In all, the IMF has said that the “resilience” shown by Europe in terms of its economic performance is partly because of the government support to the tune of 1.2 percent of the European Union GDP to households and firms hit by the energy crisis. By November last year, EU countries had set aside 600 billion euros ($654bn today) for these measures.
By helping curb inflation, these measures have allowed the European Central Bank to raise interest rates less than other developed economies like the US. And Europe’s economy, which was expected to shrink in the last quarter of 2022, instead grew marginally by 0.1 percent.
Too late?
But could central banks have responded differently? When inflation began rising after COVID-19 restrictions eased across countries, central banks initially estimated that the price rise would be temporary and transitory, said Buiter. “It turned out to be neither of those,” he said.
Some experts have said central banks were too slow in responding to inflation – caused by rising consumer demand, disruption of natural gas supplies from Russia, and other supply-chain challenges. Today, even Japan, a country that in Buiter’s words “had forgotten what inflation means” is witnessing its highest rates of inflation in more than four decades.
This isn’t the first time that central banks have faced such criticism.
“During the 1975 global recession, policies generally remained supportive of demand, even as inflation was elevated,” according to a September 2022 assessment of past recessions (PDF) by the World Bank. This “contributed to persistent inflation” for years, the policy note said. Eventually, advanced economies – especially the US – tightened monetary policy, bringing down inflation, but this was “also the main driver of the 1982 global recession,” according to the World Bank, which argued in the note for a “timely” response to inflation.
However, Moschella cautioned against blaming central banks entirely for their misjudgement of the inflation that has scarred families around the globe in recent months.

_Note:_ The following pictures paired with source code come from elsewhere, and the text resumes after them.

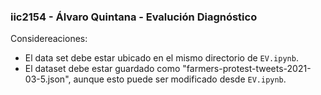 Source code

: ### iic2154 - Álvaro Quintana - Evalución Diagnóstico

Considereaciones:

- El data set debe estar ubicado en el mismo directorio de ```EV.ipynb```.
- El dataset debe estar guardado como "farmers-protest-tweets-2021-03-5.json", aunque esto puede ser modificado desde ```EV.ipynb```.
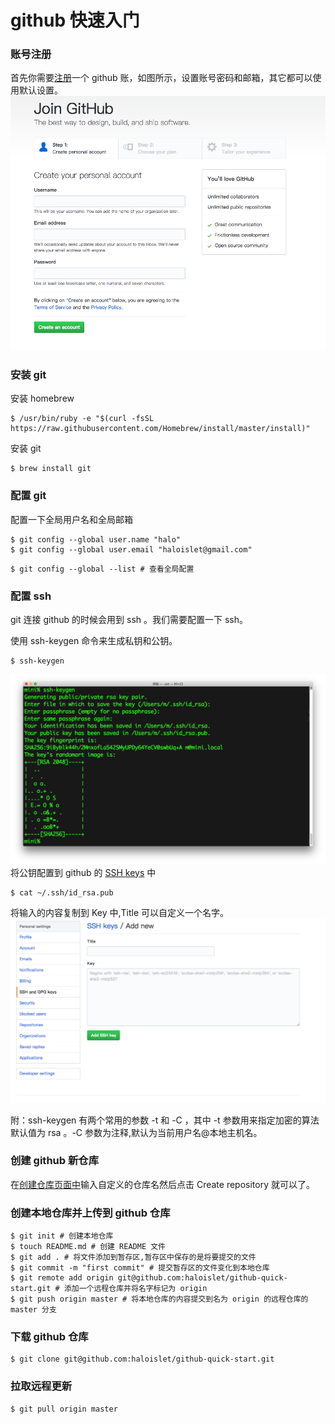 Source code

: github 快速入门
===


### 账号注册
首先你需要[注册](https://github.com/join)一个 github 账，如图所示，设置账号密码和邮箱，其它都可以使用默认设置。
![注册](./imgs/register.png)

### 安装 git 

安装 homebrew 
```
$ /usr/bin/ruby -e "$(curl -fsSL https://raw.githubusercontent.com/Homebrew/install/master/install)"
```
安装 git
```
$ brew install git
```
### 配置 git
配置一下全局用户名和全局邮箱
```
$ git config --global user.name "halo"  
$ git config --global user.email "haloislet@gmail.com"
```
```
$ git config --global --list # 查看全局配置
```

### 配置 ssh
git 连接 github 的时候会用到 ssh 。我们需要配置一下 ssh。

使用 ssh-keygen 命令来生成私钥和公钥。
```
$ ssh-keygen
```
![keygen](./imgs/keygen.png)
将公钥配置到 github 的 [SSH keys](https://github.com/settings/ssh/new) 中

```
$ cat ~/.ssh/id_rsa.pub 
```
将输入的内容复制到 Key 中,Title 可以自定义一个名字。
![addsshkey](./imgs/addsshkey.png)

附：ssh-keygen 有两个常用的参数 -t 和 -C ，其中 -t 参数用来指定加密的算法默认值为 rsa 。-C 参数为注释,默认为当前用户名@本地主机名。

### 创建 github 新仓库
在[创建仓库页面中](https://github.com/new)输入自定义的仓库名然后点击 Create repository 就可以了。

### 创建本地仓库并上传到 github 仓库
```
$ git init # 创建本地仓库
$ touch README.md # 创建 README 文件
$ git add . # 将文件添加到暂存区,暂存区中保存的是将要提交的文件
$ git commit -m "first commit" # 提交暂存区的文件变化到本地仓库
$ git remote add origin git@github.com:haloislet/github-quick-start.git # 添加一个远程仓库并将名字标记为 origin
$ git push origin master # 将本地仓库的内容提交到名为 origin 的远程仓库的 master 分支
```

### 下载 github 仓库
```
$ git clone git@github.com:haloislet/github-quick-start.git
```

### 拉取远程更新
```
$ git pull origin master
```
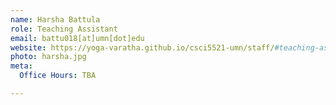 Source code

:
 ```yaml
---
name: Harsha Battula
role: Teaching Assistant
email: battu018[at]umn[dot]edu
website: https://yoga-varatha.github.io/csci5521-umn/staff/#teaching-assistants
photo: harsha.jpg
meta:
  Office Hours: TBA

---
```

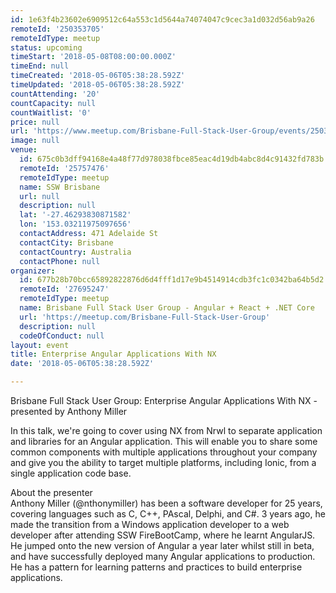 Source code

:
 ```yaml
---
id: 1e63f4b23602e6909512c64a553c1d5644a74074047c9cec3a1d032d56ab9a26
remoteId: '250353705'
remoteIdType: meetup
status: upcoming
timeStart: '2018-05-08T08:00:00.000Z'
timeEnd: null
timeCreated: '2018-05-06T05:38:28.592Z'
timeUpdated: '2018-05-06T05:38:28.592Z'
countAttending: '20'
countCapacity: null
countWaitlist: '0'
price: null
url: 'https://www.meetup.com/Brisbane-Full-Stack-User-Group/events/250353705/'
image: null
venue:
  id: 675c0b3dff94168e4a48f77d978038fbce85eac4d19db4abc8d4c91432fd783b
  remoteId: '25757476'
  remoteIdType: meetup
  name: SSW Brisbane
  url: null
  description: null
  lat: '-27.46293830871582'
  lon: '153.03211975097656'
  contactAddress: 471 Adelaide St
  contactCity: Brisbane
  contactCountry: Australia
  contactPhone: null
organizer:
  id: 677b28b70bcc65892822876d6d4fff1d17e9b4514914cdb3fc1c0342ba64b5d2
  remoteId: '27695247'
  remoteIdType: meetup
  name: Brisbane Full Stack User Group - Angular + React + .NET Core
  url: 'https://meetup.com/Brisbane-Full-Stack-User-Group'
  description: null
  codeOfConduct: null
layout: event
title: Enterprise Angular Applications With NX
date: '2018-05-06T05:38:28.592Z'

---
```

<p>Brisbane Full Stack User Group: Enterprise Angular Applications With NX - presented by Anthony Miller</p> <p>In this talk, we're going to cover using NX from Nrwl to separate application and libraries for an Angular application. This will enable you to share some common components with multiple applications throughout your company and give you the ability to target multiple platforms, including Ionic, from a single application code base.</p> <p>About the presenter<br/>Anthony Miller (@nthonymiller) has been a software developer for 25 years, covering languages such as C, C++, PAscal, Delphi, and C#. 3 years ago, he made the transition from a Windows application developer to a web developer after attending SSW FireBootCamp, where he learnt AngularJS. He jumped onto the new version of Angular a year later whilst still in beta, and have successfully deployed many Angular applications to production. He has a pattern for learning patterns and practices to build enterprise applications.</p>
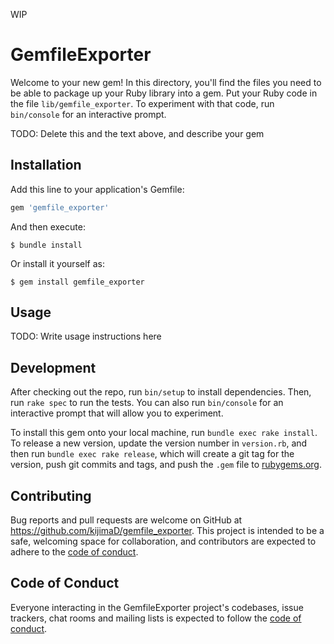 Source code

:WIP

# GemfileExporter

Welcome to your new gem! In this directory, you'll find the files you need to be able to package up your Ruby library into a gem. Put your Ruby code in the file `lib/gemfile_exporter`. To experiment with that code, run `bin/console` for an interactive prompt.

TODO: Delete this and the text above, and describe your gem

## Installation

Add this line to your application's Gemfile:

```ruby
gem 'gemfile_exporter'
```

And then execute:

    $ bundle install

Or install it yourself as:

    $ gem install gemfile_exporter

## Usage

TODO: Write usage instructions here

## Development

After checking out the repo, run `bin/setup` to install dependencies. Then, run `rake spec` to run the tests. You can also run `bin/console` for an interactive prompt that will allow you to experiment.

To install this gem onto your local machine, run `bundle exec rake install`. To release a new version, update the version number in `version.rb`, and then run `bundle exec rake release`, which will create a git tag for the version, push git commits and tags, and push the `.gem` file to [rubygems.org](https://rubygems.org).

## Contributing

Bug reports and pull requests are welcome on GitHub at https://github.com/kijimaD/gemfile_exporter. This project is intended to be a safe, welcoming space for collaboration, and contributors are expected to adhere to the [code of conduct](https://github.com/kijimaD/gemfile_exporter/blob/master/CODE_OF_CONDUCT.md).

## Code of Conduct

Everyone interacting in the GemfileExporter project's codebases, issue trackers, chat rooms and mailing lists is expected to follow the [code of conduct](https://github.com/kijimaD/gemfile_exporter/blob/master/CODE_OF_CONDUCT.md).
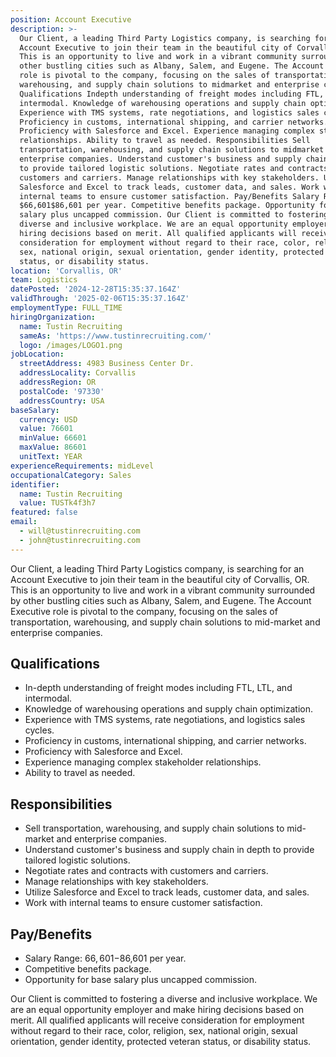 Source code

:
 ```yaml
---
position: Account Executive
description: >-
  Our Client, a leading Third Party Logistics company, is searching for an
  Account Executive to join their team in the beautiful city of Corvallis, OR.
  This is an opportunity to live and work in a vibrant community surrounded by
  other bustling cities such as Albany, Salem, and Eugene. The Account Executive
  role is pivotal to the company, focusing on the sales of transportation,
  warehousing, and supply chain solutions to midmarket and enterprise companies.
  Qualifications Indepth understanding of freight modes including FTL, LTL, and
  intermodal. Knowledge of warehousing operations and supply chain optimization.
  Experience with TMS systems, rate negotiations, and logistics sales cycles.
  Proficiency in customs, international shipping, and carrier networks.
  Proficiency with Salesforce and Excel. Experience managing complex stakeholder
  relationships. Ability to travel as needed. Responsibilities Sell
  transportation, warehousing, and supply chain solutions to midmarket and
  enterprise companies. Understand customer's business and supply chain in depth
  to provide tailored logistic solutions. Negotiate rates and contracts with
  customers and carriers. Manage relationships with key stakeholders. Utilize
  Salesforce and Excel to track leads, customer data, and sales. Work with
  internal teams to ensure customer satisfaction. Pay/Benefits Salary Range:
  $66,601$86,601 per year. Competitive benefits package. Opportunity for base
  salary plus uncapped commission. Our Client is committed to fostering a
  diverse and inclusive workplace. We are an equal opportunity employer and make
  hiring decisions based on merit. All qualified applicants will receive
  consideration for employment without regard to their race, color, religion,
  sex, national origin, sexual orientation, gender identity, protected veteran
  status, or disability status.
location: 'Corvallis, OR'
team: Logistics
datePosted: '2024-12-28T15:35:37.164Z'
validThrough: '2025-02-06T15:35:37.164Z'
employmentType: FULL_TIME
hiringOrganization:
  name: Tustin Recruiting
  sameAs: 'https://www.tustinrecruiting.com/'
  logo: /images/LOGO1.png
jobLocation:
  streetAddress: 4983 Business Center Dr.
  addressLocality: Corvallis
  addressRegion: OR
  postalCode: '97330'
  addressCountry: USA
baseSalary:
  currency: USD
  value: 76601
  minValue: 66601
  maxValue: 86601
  unitText: YEAR
experienceRequirements: midLevel
occupationalCategory: Sales
identifier:
  name: Tustin Recruiting
  value: TUSTk4f3h7
featured: false
email:
  - will@tustinrecruiting.com
  - john@tustinrecruiting.com
---
```




Our Client, a leading Third Party Logistics company, is searching for an Account Executive to join their team in the beautiful city of Corvallis, OR. This is an opportunity to live and work in a vibrant community surrounded by other bustling cities such as Albany, Salem, and Eugene. The Account Executive role is pivotal to the company, focusing on the sales of transportation, warehousing, and supply chain solutions to mid-market and enterprise companies. 

## Qualifications
* In-depth understanding of freight modes including FTL, LTL, and intermodal.
* Knowledge of warehousing operations and supply chain optimization.
* Experience with TMS systems, rate negotiations, and logistics sales cycles.
* Proficiency in customs, international shipping, and carrier networks.
* Proficiency with Salesforce and Excel.
* Experience managing complex stakeholder relationships.
* Ability to travel as needed.

## Responsibilities
* Sell transportation, warehousing, and supply chain solutions to mid-market and enterprise companies.
* Understand customer's business and supply chain in depth to provide tailored logistic solutions.
* Negotiate rates and contracts with customers and carriers.
* Manage relationships with key stakeholders.
* Utilize Salesforce and Excel to track leads, customer data, and sales.
* Work with internal teams to ensure customer satisfaction.

## Pay/Benefits
* Salary Range: $66,601-$86,601 per year.
* Competitive benefits package.
* Opportunity for base salary plus uncapped commission.

Our Client is committed to fostering a diverse and inclusive workplace. We are an equal opportunity employer and make hiring decisions based on merit. All qualified applicants will receive consideration for employment without regard to their race, color, religion, sex, national origin, sexual orientation, gender identity, protected veteran status, or disability status.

“Before the COVID-19 pandemic, in most advanced countries like the USA or Eurozone, we saw a decade of deflation when inflation was not picking up and they struggled to revive economic activities,” she said. “Inflation did look transitory in the beginning.” Now, as they play catch up, “central banks have to press the acceleration button really hard”, Moschella said.
Over the past half-century, the world economy has – apart from 1975 and 1982 – also seen recessions in 1991, 2009 and 2020.
Even if the world manages to avoid a recession in 2023, a sharp economic slowdown will hurt millions of working people globally, according to economists. Measures taken by European nations too will only soften the blow for their citizens, not shield them completely.
“Painless disinflation is a myth,” Buiter said.